PROBLEM DESCRIPTION: The records below hold pictures; please leave those out and retype the rest exactly.

MATERIAL PROVIDED:
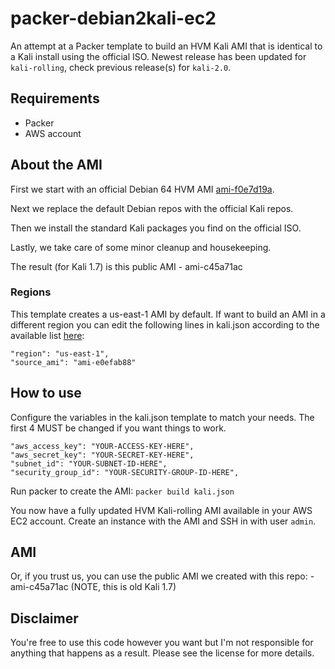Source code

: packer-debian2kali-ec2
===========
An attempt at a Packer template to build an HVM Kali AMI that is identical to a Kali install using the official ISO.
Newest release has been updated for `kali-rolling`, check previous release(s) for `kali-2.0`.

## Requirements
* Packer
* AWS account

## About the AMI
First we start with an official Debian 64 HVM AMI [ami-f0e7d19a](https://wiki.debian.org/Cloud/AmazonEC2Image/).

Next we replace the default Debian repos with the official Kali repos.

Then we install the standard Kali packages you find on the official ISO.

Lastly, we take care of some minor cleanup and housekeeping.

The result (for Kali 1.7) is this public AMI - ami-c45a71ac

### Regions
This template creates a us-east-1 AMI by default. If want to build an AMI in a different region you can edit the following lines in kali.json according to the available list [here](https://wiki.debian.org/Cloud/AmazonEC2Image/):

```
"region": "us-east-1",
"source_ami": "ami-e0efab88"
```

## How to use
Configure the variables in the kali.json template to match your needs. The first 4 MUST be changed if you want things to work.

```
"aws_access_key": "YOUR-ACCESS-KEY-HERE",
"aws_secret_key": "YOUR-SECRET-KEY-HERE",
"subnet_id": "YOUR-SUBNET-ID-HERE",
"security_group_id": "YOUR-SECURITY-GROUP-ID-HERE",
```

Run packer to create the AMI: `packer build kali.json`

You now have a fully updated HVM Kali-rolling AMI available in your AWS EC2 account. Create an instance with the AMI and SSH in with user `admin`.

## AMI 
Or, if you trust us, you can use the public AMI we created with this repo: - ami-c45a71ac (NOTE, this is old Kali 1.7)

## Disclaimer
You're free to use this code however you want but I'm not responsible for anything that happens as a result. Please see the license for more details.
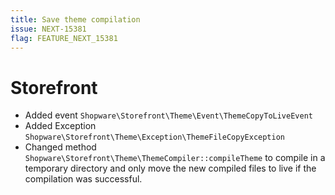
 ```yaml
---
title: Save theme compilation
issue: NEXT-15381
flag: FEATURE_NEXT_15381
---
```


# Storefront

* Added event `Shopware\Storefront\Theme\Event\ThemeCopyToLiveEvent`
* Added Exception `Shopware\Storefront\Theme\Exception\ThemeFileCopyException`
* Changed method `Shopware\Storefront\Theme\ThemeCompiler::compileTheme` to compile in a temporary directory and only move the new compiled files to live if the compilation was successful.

EXERCISE ANSWER:
Source code

: packer-debian2kali-ec2
===========
An attempt at a Packer template to build an HVM Kali AMI that is identical to a Kali install using the official ISO.
Newest release has been updated for `kali-rolling`, check previous release(s) for `kali-2.0`.

## Requirements
* Packer
* AWS account

## About the AMI
First we start with an official Debian 64 HVM AMI [ami-f0e7d19a](https://wiki.debian.org/Cloud/AmazonEC2Image/).

Next we replace the default Debian repos with the official Kali repos.

Then we install the standard Kali packages you find on the official ISO.

Lastly, we take care of some minor cleanup and housekeeping.

The result (for Kali 1.7) is this public AMI - ami-c45a71ac

### Regions
This template creates a us-east-1 AMI by default. If want to build an AMI in a different region you can edit the following lines in kali.json according to the available list [here](https://wiki.debian.org/Cloud/AmazonEC2Image/):

```
"region": "us-east-1",
"source_ami": "ami-e0efab88"
```

## How to use
Configure the variables in the kali.json template to match your needs. The first 4 MUST be changed if you want things to work.

```
"aws_access_key": "YOUR-ACCESS-KEY-HERE",
"aws_secret_key": "YOUR-SECRET-KEY-HERE",
"subnet_id": "YOUR-SUBNET-ID-HERE",
"security_group_id": "YOUR-SECURITY-GROUP-ID-HERE",
```

Run packer to create the AMI: `packer build kali.json`

You now have a fully updated HVM Kali-rolling AMI available in your AWS EC2 account. Create an instance with the AMI and SSH in with user `admin`.

## AMI 
Or, if you trust us, you can use the public AMI we created with this repo: - ami-c45a71ac (NOTE, this is old Kali 1.7)

## Disclaimer
You're free to use this code however you want but I'm not responsible for anything that happens as a result. Please see the license for more details.
 ```yaml
---
title: Save theme compilation
issue: NEXT-15381
flag: FEATURE_NEXT_15381
---
```


# Storefront

* Added event `Shopware\Storefront\Theme\Event\ThemeCopyToLiveEvent`
* Added Exception `Shopware\Storefront\Theme\Exception\ThemeFileCopyException`
* Changed method `Shopware\Storefront\Theme\ThemeCompiler::compileTheme` to compile in a temporary directory and only move the new compiled files to live if the compilation was successful.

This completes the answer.